When you arrive at Olney Friends School, it may be your first experience living in a dormitory and away from home. Olney has two dormitories, the Guindon and the Mott. While we do not have locks on our dorms, only the residents of those dorms and their Dorm Heads are allowed to enter.  Our Dorm Heads—assigned faculty members that live on campus— supervise students and a staff dorm sponsor sleeps in the dormitory each night.

Dorm leadership also falls to student dorm staff, which is usually comprised of four to six students who serve as liaisons between the student dorm community and the adult dorm staff. Each student dorm staff member has one weekly duty night, where he or she is responsible for checking room cleanliness during the day, and checking students into the dorm in the evening. It is a tradition for the student dorm staff to circulate around the dorm at lights out and wishes everyone a goodnight before the adults do a final evening round.

 Student dorm staff serve as role models and fill many roles; generally, they take their positions seriously. They may act as mediators when conflicts arise, help plan activities, and teach dorm traditions and procedures. They also plan weekend activities which may include telling ghost stories by a bonfire, playing whole school games like “Bring it Back Alive” or “Star Trek,” or movie nights and slumber parties in the dorm parlors. The weekend activities bring students together over shared interests and empower the students because they take ownership of the planning and implementation of the activity.

Weekends

After a very structured school week, weekends are a time to relax, catch up on sleep, socialize, go into town for a run to Dollar General or a meal at McDonald’s, take a long walk through the fields of the Back Two, work on more in-depth homework projects, and reconnect with friends and family back home.

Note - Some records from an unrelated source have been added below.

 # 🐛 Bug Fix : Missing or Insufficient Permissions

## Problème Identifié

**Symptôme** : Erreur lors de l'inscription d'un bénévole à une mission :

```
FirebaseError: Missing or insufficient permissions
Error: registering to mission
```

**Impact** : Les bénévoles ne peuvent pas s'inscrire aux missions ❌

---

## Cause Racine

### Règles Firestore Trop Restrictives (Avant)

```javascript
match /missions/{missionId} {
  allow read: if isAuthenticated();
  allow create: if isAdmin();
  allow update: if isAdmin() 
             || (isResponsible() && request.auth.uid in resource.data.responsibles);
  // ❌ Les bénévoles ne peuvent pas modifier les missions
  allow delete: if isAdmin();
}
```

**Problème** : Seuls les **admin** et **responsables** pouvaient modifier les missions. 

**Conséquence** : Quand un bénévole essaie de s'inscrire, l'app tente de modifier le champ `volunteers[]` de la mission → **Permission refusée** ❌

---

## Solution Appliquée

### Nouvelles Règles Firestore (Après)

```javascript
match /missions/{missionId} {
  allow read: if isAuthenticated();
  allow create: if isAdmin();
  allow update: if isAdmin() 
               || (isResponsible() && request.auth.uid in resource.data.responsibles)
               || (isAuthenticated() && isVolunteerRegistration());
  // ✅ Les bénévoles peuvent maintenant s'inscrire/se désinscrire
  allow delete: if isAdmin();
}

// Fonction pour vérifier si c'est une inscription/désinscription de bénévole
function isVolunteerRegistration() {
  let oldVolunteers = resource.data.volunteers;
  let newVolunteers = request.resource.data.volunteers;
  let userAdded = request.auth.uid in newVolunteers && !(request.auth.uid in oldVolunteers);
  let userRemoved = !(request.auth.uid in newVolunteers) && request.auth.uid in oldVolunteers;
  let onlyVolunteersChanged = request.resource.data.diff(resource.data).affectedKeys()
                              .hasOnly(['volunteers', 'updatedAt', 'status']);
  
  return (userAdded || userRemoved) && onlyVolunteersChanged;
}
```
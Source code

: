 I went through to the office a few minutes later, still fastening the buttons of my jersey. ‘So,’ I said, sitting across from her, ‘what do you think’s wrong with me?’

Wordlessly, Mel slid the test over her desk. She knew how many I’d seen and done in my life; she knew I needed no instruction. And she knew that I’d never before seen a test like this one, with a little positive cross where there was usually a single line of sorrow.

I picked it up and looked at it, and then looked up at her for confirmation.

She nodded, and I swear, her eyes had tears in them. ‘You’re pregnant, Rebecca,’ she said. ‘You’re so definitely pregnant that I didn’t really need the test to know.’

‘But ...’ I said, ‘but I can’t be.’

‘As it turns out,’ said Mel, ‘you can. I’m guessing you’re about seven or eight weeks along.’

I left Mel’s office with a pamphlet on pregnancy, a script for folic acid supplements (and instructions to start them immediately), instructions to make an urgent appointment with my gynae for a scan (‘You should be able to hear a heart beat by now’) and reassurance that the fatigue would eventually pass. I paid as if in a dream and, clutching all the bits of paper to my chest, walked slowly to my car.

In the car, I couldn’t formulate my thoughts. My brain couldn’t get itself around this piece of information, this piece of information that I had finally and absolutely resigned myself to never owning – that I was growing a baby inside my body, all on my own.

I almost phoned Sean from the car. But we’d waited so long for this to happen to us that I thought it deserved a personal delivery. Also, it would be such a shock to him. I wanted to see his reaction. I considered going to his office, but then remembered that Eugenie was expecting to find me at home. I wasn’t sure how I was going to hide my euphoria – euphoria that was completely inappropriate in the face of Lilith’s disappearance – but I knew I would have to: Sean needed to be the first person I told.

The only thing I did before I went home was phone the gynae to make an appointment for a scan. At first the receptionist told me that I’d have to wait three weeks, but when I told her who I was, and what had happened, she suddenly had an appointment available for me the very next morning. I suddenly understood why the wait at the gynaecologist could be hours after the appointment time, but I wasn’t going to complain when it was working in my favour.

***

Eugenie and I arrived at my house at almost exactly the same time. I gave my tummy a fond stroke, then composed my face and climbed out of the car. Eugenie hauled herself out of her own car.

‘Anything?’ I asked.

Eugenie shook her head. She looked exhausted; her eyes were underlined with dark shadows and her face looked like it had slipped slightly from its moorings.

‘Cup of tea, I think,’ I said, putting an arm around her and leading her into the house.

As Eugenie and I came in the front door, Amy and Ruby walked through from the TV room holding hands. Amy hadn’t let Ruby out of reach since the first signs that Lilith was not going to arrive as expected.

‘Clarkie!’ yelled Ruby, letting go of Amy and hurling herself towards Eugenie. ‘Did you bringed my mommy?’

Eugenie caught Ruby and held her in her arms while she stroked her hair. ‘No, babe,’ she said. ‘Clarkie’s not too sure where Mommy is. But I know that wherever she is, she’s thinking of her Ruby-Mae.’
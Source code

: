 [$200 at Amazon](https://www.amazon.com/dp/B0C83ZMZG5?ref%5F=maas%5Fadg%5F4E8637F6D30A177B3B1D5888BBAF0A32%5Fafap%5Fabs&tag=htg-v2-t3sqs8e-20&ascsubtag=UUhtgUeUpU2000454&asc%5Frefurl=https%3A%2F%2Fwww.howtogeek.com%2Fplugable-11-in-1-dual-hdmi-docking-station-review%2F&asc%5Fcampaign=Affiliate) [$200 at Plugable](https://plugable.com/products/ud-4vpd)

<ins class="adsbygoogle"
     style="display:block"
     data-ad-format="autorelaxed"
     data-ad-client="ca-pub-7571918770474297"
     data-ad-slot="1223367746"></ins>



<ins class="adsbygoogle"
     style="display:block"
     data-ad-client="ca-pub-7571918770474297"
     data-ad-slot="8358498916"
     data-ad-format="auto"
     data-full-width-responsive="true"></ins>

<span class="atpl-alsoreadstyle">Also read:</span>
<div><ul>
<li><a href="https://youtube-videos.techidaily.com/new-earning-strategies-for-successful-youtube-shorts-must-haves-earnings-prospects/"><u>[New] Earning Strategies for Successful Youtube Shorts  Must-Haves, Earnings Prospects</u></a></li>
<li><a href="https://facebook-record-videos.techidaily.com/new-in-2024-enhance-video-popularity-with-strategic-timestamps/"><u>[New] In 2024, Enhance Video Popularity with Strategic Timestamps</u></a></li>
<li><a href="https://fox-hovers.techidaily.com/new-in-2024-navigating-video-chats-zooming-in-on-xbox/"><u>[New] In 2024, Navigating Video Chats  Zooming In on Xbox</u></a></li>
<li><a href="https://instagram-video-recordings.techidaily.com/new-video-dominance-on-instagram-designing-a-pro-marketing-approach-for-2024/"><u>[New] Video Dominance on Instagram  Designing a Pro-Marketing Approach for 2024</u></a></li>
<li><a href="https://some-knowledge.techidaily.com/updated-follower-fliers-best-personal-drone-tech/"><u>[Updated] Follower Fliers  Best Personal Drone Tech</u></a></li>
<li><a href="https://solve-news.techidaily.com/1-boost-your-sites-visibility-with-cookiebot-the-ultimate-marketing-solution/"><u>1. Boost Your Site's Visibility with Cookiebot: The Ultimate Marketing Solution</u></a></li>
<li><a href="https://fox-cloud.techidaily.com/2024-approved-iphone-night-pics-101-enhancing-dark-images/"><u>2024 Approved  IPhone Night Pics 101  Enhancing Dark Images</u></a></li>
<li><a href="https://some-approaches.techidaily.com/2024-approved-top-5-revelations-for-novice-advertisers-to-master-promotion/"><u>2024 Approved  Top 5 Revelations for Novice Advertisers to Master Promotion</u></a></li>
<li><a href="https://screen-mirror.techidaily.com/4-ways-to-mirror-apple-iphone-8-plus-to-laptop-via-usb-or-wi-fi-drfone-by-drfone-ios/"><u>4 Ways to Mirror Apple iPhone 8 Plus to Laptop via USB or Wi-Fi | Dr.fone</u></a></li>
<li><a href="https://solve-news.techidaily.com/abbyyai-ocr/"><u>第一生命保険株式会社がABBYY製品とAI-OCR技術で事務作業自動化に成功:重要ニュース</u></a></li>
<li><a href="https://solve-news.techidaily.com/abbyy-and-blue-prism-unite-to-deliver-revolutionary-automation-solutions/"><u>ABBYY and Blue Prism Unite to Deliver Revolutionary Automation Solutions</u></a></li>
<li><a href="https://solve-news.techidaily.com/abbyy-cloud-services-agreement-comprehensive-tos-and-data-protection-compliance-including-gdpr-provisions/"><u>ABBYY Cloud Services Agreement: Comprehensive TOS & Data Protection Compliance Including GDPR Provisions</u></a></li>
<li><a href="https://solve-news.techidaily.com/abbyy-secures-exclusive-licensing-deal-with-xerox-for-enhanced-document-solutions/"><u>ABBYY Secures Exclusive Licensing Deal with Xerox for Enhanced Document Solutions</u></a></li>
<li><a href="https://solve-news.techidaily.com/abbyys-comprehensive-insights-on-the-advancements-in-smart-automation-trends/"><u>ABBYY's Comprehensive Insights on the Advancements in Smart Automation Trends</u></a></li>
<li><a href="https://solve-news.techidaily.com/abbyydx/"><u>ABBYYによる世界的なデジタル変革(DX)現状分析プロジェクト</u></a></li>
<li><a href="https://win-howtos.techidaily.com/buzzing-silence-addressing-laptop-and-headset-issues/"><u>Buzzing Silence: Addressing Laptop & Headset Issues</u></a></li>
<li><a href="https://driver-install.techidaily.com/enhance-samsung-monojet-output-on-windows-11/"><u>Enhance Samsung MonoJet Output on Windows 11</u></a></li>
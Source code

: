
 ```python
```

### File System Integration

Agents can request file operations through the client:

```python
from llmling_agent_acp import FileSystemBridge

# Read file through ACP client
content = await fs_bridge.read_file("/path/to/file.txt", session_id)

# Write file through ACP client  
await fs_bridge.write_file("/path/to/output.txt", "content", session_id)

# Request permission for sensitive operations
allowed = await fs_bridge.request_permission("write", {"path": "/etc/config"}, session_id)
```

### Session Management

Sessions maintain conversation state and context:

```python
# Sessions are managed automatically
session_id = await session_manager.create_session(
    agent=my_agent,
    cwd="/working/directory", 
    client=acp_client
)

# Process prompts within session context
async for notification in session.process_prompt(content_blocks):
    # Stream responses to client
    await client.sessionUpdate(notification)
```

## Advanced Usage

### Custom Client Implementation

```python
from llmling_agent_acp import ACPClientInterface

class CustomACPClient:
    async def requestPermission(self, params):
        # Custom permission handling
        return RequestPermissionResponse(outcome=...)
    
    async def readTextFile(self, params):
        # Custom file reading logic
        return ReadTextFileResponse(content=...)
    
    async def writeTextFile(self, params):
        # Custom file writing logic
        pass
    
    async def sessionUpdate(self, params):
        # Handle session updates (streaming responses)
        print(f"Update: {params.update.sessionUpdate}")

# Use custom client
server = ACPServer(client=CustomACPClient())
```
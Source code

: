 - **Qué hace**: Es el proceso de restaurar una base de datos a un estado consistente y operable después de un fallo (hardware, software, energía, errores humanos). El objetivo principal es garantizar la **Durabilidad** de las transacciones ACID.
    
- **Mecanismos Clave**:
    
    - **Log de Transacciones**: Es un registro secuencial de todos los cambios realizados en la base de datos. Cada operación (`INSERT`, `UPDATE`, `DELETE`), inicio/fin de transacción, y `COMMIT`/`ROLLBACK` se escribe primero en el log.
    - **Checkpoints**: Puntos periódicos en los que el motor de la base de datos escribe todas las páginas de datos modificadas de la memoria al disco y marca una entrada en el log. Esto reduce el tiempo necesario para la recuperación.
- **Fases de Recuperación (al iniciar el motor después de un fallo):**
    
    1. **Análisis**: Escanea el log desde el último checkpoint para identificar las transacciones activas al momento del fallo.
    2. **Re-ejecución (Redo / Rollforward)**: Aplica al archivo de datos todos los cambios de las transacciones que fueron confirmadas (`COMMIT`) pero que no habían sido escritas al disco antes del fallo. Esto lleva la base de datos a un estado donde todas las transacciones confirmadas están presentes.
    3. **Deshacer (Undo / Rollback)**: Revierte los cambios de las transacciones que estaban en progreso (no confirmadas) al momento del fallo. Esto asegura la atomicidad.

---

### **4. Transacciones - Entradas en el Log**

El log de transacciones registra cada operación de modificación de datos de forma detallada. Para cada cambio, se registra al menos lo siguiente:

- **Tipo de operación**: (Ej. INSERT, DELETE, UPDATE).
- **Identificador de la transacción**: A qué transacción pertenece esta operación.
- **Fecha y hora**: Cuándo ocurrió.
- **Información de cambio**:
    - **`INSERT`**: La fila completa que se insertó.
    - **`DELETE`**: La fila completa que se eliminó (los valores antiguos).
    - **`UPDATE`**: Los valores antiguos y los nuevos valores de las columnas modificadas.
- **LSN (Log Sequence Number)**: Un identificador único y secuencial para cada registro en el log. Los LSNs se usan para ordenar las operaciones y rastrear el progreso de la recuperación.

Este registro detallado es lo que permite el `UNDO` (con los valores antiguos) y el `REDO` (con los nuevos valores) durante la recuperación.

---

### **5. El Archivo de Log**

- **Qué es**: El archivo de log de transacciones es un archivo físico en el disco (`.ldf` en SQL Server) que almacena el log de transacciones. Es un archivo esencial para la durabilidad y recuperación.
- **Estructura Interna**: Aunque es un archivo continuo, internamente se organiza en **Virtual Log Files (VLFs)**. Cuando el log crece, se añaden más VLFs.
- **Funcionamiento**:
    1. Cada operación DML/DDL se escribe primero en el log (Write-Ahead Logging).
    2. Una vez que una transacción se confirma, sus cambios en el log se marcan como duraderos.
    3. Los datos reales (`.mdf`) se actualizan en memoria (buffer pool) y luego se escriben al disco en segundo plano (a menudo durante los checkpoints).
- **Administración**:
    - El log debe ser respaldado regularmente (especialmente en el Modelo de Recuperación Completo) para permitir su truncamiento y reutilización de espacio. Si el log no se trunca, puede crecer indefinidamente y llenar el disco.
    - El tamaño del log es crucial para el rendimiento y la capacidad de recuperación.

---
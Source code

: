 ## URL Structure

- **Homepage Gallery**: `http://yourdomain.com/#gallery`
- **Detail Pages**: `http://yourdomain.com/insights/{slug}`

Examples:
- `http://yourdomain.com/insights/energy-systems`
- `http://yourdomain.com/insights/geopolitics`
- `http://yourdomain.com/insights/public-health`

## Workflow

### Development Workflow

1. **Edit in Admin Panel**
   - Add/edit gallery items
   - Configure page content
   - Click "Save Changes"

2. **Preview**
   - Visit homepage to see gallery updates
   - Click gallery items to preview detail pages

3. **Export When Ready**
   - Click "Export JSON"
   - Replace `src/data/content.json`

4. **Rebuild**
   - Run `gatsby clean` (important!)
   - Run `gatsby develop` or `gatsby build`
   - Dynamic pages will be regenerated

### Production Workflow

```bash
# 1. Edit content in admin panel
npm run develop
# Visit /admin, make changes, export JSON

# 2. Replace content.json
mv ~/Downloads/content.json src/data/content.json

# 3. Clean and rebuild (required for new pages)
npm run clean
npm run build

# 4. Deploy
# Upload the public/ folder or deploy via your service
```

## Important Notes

In addition, each weekend has some activities designed to unite the Olney community. Sunday lunches often feature traditional “Sunday dinner” menus. Think: turkey, mashed potatoes and gravy, green beans, and ice cream for dessert. On Sunday evenings, the girls and boys dorm communities gather after study hall for meetings for worship and parlor meetings.

Some weekends, all students are required to be on campus. Other weekends, students may travel home or elsewhere with their parents’ permission and in the care of an adult.

Large all-school weekends include:

  • Two bonding/camping weekends in late August and early September
  • Parents Weekend/Pumpkin Festival in late September
  • Homecoming in October
  • Room Change Weekend in January
  • Senior Social and Commencement Weekends in late May and early June.

Most weekends are less jam-packed than this!, but they still include all-community events. There is typically one mandatory activity each weekend – a speaker, a performance, or a student-planned event such as a dance, a haunted house, a specially-prepared meal for Chinese New Year, or a game of Capture the Flag, to name just a few recent examples. Students meet in advisory groups with their academic advisors to plan some of these activities each spring.